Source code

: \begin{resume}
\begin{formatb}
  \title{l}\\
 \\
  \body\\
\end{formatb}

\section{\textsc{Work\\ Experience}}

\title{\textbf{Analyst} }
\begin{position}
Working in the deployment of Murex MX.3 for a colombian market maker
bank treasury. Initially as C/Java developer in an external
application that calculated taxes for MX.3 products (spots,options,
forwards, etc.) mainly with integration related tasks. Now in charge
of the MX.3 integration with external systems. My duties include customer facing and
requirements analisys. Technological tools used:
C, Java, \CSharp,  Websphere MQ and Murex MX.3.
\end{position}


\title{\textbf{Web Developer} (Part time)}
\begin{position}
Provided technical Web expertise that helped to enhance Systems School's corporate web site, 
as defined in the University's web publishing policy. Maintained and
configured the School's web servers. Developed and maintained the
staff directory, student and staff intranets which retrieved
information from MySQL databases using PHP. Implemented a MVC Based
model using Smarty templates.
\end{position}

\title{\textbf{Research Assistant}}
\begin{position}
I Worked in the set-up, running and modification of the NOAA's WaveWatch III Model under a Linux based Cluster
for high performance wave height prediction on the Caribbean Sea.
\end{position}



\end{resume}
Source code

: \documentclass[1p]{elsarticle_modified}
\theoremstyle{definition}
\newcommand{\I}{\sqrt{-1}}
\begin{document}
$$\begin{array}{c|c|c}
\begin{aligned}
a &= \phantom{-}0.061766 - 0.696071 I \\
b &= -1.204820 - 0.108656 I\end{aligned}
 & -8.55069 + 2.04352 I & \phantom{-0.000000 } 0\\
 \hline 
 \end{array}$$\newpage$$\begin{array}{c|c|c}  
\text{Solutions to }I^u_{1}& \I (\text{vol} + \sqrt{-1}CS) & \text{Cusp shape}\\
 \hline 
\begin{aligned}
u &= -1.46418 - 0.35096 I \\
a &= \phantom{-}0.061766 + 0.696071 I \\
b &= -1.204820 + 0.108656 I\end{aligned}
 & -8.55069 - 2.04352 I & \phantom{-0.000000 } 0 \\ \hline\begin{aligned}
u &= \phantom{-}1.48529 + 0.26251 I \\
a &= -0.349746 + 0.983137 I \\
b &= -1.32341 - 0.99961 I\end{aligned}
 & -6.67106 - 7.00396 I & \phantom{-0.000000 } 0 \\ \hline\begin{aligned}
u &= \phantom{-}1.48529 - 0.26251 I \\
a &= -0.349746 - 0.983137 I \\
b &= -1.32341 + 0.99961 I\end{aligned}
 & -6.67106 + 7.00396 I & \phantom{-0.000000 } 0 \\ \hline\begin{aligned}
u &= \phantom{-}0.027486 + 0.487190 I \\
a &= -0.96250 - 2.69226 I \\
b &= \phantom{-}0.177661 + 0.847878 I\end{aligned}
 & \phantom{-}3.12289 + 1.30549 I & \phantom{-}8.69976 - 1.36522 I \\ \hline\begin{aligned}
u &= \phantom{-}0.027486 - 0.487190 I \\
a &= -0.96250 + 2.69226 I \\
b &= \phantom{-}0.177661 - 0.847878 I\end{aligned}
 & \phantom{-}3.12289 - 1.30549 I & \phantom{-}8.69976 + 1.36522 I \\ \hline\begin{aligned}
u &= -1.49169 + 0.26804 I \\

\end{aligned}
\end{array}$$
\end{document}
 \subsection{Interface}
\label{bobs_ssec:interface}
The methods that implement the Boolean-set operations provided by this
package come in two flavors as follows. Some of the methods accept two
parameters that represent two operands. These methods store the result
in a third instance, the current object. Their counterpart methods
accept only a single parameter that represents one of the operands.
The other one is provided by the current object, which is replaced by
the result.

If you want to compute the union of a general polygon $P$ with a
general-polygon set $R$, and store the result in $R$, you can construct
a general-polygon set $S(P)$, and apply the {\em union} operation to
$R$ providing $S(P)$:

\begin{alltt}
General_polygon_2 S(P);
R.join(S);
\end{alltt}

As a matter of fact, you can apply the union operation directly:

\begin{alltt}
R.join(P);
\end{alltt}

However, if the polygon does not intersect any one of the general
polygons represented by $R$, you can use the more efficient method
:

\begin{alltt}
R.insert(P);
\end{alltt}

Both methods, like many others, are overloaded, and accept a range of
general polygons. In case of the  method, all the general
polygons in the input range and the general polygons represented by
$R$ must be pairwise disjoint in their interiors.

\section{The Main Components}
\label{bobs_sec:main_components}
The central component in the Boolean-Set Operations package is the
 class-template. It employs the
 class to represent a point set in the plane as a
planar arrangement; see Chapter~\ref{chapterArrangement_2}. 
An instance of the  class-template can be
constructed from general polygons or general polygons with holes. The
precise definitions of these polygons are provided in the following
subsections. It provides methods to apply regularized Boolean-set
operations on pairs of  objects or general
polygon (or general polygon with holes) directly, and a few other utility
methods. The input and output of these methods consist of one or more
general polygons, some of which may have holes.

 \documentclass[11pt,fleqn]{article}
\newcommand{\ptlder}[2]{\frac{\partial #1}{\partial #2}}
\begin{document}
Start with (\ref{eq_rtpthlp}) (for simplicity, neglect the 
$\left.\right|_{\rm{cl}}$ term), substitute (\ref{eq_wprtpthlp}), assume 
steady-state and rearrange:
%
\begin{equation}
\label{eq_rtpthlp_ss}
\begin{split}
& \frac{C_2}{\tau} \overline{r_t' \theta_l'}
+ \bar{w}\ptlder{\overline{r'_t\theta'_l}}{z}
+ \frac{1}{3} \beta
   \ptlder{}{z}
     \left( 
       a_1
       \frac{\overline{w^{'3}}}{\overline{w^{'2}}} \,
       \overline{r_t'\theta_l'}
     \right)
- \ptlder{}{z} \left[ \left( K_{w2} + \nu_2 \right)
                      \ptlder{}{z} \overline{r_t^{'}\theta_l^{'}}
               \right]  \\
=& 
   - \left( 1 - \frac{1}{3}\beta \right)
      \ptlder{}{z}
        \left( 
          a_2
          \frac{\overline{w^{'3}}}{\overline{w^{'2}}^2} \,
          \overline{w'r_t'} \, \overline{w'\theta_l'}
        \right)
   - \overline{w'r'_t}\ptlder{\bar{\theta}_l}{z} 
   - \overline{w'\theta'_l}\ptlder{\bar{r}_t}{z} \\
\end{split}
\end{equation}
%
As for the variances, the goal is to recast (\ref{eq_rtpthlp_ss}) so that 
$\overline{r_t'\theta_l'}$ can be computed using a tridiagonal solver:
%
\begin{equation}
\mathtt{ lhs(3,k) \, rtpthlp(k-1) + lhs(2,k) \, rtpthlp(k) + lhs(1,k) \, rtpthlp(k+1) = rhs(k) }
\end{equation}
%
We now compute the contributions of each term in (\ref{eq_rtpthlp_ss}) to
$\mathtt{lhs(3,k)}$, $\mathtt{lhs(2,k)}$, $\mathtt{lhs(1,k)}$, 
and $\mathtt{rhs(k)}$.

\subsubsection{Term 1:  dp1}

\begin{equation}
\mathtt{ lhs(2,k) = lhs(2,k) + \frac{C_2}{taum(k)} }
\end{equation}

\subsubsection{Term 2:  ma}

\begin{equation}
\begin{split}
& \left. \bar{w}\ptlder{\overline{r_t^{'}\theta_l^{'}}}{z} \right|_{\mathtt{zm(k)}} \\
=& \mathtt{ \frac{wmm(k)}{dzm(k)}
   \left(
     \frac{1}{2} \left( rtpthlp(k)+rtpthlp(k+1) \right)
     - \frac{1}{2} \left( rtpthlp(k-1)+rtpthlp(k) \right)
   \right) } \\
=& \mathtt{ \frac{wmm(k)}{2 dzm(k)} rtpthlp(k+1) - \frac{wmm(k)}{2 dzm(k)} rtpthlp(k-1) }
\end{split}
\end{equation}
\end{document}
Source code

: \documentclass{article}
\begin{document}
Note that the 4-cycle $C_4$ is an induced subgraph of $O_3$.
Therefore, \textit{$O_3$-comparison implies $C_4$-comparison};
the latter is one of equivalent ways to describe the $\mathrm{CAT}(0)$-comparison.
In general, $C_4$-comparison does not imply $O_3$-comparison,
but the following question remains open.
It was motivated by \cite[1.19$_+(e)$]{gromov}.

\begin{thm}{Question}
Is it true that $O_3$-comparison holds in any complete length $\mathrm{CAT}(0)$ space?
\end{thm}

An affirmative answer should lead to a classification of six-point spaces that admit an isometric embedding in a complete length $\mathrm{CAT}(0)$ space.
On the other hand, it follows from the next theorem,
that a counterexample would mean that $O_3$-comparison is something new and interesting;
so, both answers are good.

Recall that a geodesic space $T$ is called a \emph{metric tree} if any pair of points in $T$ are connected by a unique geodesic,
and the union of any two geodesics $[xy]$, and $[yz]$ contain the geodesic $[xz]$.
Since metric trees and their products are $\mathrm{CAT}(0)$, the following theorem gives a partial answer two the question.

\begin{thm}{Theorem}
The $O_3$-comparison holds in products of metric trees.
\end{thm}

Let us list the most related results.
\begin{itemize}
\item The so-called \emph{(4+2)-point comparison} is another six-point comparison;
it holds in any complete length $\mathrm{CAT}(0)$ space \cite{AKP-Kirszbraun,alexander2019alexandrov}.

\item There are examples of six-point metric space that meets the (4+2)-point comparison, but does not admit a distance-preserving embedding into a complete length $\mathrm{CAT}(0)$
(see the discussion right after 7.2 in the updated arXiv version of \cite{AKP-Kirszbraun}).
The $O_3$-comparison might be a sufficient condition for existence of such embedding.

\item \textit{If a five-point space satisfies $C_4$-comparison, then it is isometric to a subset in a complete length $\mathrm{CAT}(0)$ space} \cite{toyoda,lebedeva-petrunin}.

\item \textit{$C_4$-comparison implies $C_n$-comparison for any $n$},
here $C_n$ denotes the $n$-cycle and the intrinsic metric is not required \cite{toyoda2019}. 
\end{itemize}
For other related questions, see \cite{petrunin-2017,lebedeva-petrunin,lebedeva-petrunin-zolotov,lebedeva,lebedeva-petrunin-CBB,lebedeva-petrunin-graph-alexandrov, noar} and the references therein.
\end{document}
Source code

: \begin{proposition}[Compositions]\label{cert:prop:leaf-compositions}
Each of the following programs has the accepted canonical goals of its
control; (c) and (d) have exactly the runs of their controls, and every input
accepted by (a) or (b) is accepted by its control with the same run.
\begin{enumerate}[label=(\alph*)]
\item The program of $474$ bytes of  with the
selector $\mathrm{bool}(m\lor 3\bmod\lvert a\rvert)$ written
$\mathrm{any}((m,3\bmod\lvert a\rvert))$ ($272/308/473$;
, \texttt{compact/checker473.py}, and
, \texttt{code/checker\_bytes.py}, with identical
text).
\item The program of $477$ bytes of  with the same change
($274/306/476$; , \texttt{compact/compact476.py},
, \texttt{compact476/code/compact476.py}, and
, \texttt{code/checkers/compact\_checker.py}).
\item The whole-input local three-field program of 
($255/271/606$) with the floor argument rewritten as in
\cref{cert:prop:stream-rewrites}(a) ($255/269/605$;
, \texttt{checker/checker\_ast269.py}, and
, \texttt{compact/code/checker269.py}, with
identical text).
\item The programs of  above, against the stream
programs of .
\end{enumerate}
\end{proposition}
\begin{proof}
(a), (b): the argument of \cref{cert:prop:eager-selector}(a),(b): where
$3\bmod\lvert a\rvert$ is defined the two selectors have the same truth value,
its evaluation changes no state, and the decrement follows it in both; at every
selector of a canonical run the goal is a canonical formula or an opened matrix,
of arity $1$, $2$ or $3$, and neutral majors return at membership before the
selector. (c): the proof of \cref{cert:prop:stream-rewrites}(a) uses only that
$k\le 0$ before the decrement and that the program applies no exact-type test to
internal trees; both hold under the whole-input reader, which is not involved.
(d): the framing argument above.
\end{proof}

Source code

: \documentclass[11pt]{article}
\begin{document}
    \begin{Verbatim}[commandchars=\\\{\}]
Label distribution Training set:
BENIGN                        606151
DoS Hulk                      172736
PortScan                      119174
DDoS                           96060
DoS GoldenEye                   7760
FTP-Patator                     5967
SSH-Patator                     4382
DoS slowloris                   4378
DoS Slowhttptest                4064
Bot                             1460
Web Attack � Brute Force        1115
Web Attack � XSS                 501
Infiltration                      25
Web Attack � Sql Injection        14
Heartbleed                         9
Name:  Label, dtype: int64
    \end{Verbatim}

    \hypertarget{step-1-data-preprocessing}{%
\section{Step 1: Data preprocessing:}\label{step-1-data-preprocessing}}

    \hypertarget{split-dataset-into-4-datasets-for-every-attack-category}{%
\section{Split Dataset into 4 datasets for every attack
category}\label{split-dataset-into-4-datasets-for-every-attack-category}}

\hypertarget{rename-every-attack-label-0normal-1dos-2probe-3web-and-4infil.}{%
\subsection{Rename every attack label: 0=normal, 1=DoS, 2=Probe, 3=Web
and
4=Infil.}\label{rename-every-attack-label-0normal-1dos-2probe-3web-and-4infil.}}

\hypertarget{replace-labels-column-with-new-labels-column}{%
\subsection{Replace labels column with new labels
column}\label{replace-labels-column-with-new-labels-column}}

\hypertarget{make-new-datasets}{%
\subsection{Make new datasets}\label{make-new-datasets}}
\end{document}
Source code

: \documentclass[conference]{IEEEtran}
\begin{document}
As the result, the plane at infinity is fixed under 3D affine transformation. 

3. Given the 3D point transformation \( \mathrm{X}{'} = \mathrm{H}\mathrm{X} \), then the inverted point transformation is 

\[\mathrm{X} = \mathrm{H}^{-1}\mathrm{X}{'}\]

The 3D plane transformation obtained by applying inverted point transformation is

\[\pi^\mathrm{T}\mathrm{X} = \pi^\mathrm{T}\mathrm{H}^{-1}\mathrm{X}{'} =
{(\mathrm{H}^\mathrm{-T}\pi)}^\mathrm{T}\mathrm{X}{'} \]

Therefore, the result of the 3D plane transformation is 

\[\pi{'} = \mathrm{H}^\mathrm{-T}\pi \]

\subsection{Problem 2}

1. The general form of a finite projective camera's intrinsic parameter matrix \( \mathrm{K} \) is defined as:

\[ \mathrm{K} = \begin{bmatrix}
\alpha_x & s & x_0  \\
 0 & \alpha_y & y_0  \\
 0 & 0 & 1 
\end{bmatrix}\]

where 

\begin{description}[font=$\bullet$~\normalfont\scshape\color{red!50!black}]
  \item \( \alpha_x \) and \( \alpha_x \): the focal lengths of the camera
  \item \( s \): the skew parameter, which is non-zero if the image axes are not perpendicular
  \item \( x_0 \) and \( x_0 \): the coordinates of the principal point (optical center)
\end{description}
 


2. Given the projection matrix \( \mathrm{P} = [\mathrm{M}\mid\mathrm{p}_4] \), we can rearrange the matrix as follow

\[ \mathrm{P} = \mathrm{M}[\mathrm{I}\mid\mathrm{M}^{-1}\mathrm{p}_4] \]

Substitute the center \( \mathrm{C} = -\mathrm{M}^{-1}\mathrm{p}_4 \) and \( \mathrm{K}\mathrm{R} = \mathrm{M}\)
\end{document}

━━━━━━━━━━

From the first line of the listing above through the line that contains "application that calculated", retype every line exactly, and write nothing else.

Your response –
Source code

: \begin{resume}
\begin{formatb}
  \title{l}\\
 \\
  \body\\
\end{formatb}

\section{\textsc{Work\\ Experience}}

\title{\textbf{Analyst} }
\begin{position}
Working in the deployment of Murex MX.3 for a colombian market maker
bank treasury. Initially as C/Java developer in an external
application that calculated taxes for MX.3 products (spots,options,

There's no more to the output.